H.H. Gaetz’s gift acted as a catalyst for further park planning. Town council revived the idea of acquiring 40 acres on the south side of town, again as a picnic and recreational area, but also as a beautiful wooded spot which would be left largely in its natural state.

An offer of $7,000 was made to the C&E Townsite Company to purchase the land. In the spring of 1910, the ratepayers voted in favour of the by-law authorizing the borrowing of the necessary funds. In January 1911, Town council voted to officially name the new parkland Waskasoo Park.

A few years later, council adopted the name, The Garden City, as the official motto for the City.

Over the following decades, the City of Red Deer acquired other parcels of land along the Red Deer River as well as Waskasoo and Piper Creeks.

A large amount of this land was acquired during the real estate bust that followed the outbreak of the First World War. Many of the landowners defaulted on their taxes and the City subsequently assumed title to their properties.

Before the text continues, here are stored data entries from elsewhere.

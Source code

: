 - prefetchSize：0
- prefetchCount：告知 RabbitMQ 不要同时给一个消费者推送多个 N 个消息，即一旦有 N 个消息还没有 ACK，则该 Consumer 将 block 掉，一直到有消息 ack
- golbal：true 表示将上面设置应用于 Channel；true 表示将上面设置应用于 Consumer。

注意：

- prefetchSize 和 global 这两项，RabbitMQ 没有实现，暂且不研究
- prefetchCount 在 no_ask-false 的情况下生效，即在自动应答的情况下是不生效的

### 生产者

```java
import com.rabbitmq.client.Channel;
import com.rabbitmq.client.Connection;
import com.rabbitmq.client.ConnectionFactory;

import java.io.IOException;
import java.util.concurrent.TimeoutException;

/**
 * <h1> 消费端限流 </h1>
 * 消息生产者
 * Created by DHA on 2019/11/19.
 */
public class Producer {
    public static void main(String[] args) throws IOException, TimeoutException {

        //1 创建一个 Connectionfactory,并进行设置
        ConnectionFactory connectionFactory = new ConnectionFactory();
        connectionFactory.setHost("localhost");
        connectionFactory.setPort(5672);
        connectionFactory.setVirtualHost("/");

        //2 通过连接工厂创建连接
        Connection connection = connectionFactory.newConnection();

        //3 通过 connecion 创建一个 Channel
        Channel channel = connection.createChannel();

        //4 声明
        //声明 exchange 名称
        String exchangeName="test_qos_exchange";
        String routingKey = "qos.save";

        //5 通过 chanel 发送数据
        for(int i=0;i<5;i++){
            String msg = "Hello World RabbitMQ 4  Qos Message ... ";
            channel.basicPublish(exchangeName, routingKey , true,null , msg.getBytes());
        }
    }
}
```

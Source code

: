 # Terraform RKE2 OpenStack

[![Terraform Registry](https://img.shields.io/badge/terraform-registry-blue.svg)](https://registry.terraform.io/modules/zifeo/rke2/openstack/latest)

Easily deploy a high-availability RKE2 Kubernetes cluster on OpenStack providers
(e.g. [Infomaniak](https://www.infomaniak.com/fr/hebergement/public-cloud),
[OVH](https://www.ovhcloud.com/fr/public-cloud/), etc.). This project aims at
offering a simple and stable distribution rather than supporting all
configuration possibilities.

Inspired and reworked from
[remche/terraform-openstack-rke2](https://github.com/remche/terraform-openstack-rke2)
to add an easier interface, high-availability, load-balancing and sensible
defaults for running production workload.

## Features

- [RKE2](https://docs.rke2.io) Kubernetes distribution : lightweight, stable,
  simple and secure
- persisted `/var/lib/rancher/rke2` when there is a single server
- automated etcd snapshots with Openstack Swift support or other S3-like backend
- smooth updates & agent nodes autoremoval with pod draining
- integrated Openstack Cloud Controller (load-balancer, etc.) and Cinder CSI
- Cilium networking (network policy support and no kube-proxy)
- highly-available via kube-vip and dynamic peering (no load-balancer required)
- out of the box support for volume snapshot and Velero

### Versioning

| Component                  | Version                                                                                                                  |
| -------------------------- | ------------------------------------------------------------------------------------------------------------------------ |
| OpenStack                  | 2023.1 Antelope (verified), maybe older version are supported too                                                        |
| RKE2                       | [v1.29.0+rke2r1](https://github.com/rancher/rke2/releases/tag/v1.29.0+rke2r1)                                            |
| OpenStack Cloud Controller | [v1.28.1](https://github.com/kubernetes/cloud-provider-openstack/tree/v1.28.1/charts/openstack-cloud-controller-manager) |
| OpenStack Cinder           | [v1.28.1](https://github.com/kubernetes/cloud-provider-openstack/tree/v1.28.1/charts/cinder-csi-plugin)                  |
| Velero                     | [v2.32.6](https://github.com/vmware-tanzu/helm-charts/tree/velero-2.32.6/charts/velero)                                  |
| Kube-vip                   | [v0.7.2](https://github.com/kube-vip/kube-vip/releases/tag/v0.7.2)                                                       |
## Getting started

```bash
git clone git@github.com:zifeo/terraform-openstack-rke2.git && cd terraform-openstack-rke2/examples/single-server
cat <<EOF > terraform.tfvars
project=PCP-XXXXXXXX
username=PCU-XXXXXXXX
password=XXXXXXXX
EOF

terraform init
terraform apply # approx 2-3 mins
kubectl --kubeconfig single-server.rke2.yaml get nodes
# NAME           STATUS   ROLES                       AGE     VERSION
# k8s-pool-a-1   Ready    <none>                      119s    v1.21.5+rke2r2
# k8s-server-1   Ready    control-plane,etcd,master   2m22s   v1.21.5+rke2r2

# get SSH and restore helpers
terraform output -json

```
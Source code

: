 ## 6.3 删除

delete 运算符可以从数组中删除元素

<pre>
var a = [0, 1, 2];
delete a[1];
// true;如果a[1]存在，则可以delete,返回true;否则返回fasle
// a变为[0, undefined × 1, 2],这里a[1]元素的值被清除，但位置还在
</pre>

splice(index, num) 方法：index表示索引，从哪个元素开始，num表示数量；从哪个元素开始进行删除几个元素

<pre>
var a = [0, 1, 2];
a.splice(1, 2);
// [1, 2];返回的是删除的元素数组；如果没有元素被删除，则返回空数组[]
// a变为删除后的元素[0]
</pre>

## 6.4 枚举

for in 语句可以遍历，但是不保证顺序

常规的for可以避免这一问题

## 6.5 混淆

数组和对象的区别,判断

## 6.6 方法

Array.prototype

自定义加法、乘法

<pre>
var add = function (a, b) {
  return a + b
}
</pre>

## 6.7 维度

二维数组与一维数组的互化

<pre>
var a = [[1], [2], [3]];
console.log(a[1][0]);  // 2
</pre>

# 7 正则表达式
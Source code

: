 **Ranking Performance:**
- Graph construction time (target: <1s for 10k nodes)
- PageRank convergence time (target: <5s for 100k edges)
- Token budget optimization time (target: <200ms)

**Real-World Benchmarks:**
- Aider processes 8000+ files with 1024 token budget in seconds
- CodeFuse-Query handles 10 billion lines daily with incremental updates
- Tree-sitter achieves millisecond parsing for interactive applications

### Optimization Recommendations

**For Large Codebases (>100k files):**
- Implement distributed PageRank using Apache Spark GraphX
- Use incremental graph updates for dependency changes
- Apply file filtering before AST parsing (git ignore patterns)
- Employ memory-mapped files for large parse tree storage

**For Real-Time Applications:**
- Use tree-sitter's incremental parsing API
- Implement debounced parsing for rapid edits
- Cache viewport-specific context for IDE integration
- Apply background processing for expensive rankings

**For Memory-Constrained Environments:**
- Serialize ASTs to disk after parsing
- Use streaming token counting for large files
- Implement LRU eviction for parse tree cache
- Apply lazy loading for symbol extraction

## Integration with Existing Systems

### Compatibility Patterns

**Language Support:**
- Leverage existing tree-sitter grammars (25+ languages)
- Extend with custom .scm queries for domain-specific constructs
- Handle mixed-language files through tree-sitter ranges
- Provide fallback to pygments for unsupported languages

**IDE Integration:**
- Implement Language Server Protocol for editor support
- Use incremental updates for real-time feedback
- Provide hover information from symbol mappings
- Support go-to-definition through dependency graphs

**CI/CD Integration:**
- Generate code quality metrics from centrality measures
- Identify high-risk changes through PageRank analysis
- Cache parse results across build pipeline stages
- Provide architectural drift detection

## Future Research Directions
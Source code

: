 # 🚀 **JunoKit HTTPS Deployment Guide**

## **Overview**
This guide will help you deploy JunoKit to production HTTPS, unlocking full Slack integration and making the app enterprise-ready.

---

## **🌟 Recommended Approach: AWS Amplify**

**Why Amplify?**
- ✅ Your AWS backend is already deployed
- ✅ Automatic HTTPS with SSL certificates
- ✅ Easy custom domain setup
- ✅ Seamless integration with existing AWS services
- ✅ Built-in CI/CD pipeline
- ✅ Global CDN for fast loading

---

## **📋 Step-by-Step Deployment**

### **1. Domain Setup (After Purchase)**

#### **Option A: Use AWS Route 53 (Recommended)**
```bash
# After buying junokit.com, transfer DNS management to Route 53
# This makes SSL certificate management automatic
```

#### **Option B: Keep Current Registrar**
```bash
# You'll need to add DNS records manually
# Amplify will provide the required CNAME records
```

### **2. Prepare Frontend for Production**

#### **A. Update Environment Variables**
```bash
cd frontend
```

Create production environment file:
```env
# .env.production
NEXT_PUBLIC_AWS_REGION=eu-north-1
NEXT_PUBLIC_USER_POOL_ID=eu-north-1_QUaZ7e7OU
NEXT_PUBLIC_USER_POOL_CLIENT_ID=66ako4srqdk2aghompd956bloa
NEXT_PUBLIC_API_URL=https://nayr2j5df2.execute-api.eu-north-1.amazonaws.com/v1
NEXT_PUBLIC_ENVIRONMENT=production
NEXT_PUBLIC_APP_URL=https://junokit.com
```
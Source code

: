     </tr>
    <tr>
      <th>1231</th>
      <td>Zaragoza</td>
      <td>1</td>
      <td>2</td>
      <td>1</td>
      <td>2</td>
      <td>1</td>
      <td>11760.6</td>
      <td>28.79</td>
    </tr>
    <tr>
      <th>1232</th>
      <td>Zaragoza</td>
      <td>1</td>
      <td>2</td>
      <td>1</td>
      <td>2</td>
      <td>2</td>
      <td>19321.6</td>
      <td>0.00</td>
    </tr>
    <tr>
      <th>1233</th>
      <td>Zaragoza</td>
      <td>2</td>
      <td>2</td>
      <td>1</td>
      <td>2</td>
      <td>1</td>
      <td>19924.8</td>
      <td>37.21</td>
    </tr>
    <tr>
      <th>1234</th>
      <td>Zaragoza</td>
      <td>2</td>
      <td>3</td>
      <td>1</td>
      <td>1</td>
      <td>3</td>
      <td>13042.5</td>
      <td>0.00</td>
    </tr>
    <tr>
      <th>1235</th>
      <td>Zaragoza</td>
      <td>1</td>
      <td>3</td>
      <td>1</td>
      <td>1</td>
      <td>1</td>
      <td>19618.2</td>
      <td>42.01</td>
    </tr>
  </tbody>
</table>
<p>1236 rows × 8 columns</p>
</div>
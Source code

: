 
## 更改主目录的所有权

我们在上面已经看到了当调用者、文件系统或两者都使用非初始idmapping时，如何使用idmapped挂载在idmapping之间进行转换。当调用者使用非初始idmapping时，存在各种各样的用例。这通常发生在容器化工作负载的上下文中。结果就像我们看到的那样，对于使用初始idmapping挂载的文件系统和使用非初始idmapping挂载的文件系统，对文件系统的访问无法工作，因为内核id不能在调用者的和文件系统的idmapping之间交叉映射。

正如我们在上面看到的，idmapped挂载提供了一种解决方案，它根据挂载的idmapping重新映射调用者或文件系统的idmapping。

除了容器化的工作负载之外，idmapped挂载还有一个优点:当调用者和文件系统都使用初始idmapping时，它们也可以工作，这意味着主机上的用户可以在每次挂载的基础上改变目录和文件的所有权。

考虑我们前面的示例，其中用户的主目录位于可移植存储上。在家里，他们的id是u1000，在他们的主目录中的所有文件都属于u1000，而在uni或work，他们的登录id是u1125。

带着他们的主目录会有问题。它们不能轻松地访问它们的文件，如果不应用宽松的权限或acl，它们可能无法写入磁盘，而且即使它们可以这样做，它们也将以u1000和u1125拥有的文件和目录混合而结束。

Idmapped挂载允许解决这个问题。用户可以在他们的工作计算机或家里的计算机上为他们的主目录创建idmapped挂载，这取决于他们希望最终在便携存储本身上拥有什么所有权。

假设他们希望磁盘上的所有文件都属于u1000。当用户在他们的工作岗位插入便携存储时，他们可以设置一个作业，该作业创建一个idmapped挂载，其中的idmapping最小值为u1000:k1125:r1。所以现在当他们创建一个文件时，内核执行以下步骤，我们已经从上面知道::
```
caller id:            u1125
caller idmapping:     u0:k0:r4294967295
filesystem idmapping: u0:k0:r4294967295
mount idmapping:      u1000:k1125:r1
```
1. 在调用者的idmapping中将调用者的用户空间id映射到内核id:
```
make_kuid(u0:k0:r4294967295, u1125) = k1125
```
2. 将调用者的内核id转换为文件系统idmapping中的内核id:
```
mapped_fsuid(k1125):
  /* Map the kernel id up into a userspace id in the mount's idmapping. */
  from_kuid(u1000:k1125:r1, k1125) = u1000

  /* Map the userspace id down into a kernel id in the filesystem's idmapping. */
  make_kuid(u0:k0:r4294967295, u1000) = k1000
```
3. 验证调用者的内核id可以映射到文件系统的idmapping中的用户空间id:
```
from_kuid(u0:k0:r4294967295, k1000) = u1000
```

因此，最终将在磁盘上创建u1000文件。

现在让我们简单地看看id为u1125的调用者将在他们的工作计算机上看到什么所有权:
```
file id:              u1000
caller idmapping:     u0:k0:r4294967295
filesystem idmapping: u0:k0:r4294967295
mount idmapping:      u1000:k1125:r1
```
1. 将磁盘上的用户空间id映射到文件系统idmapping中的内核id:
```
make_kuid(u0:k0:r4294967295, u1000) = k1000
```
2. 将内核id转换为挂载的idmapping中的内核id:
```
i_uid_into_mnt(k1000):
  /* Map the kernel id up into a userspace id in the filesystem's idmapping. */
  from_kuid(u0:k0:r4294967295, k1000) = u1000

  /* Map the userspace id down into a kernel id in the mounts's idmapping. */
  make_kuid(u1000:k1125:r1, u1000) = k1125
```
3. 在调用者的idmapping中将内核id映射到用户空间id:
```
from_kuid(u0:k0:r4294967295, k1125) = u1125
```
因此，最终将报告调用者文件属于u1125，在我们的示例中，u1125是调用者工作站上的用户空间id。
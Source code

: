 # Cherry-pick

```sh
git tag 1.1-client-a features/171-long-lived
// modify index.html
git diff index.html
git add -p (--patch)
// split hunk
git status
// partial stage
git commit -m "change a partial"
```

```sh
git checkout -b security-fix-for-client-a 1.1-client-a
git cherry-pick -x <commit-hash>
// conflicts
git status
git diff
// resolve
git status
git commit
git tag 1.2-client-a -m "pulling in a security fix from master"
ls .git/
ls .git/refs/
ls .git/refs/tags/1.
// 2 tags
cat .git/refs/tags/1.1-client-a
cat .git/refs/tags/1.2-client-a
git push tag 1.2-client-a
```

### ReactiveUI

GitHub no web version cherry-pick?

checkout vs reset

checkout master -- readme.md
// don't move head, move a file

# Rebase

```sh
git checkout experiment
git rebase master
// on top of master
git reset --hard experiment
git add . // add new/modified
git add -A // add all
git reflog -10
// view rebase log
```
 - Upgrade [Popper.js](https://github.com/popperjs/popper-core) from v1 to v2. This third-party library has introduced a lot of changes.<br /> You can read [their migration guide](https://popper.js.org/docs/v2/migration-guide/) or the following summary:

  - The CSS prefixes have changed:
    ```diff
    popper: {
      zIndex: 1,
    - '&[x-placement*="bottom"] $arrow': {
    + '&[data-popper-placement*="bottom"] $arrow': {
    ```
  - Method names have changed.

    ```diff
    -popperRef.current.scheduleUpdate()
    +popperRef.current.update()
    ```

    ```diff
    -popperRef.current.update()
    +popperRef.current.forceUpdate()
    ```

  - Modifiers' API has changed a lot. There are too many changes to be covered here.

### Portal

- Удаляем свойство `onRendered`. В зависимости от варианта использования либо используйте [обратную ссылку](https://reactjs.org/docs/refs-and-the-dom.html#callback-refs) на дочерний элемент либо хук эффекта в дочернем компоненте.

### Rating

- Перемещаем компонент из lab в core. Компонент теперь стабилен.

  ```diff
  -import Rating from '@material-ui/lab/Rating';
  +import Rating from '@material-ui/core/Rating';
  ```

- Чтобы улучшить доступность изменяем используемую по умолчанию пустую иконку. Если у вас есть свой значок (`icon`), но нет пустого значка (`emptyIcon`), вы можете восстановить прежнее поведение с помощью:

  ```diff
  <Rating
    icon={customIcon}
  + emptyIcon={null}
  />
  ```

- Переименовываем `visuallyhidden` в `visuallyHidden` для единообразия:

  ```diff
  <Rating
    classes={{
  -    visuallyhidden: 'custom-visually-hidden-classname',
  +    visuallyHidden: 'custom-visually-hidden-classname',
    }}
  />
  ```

In the early 1980s, the City, with generous funding from the Provincial Government, began the development of an urban corridor park along the river and creeks. In 1982, this new park system was officially designated Waskasoo Park and name was no longer just used for the parcel on the south side of the downtown core.

A walking trail system had already been started in Red Deer, initially with a generous grant from the Devonian Foundation.

The Waskasoo Park project greatly expanded and enhanced that walking trail system and made it a key feature of current and future park developments.

Thus, the initial gift of H.H. Gaetz in 1909 of six acres of parkland along the river has become the cornerstone of one of the best and most popular features of our City. It has helped to make our community a much more enjoyable place to live.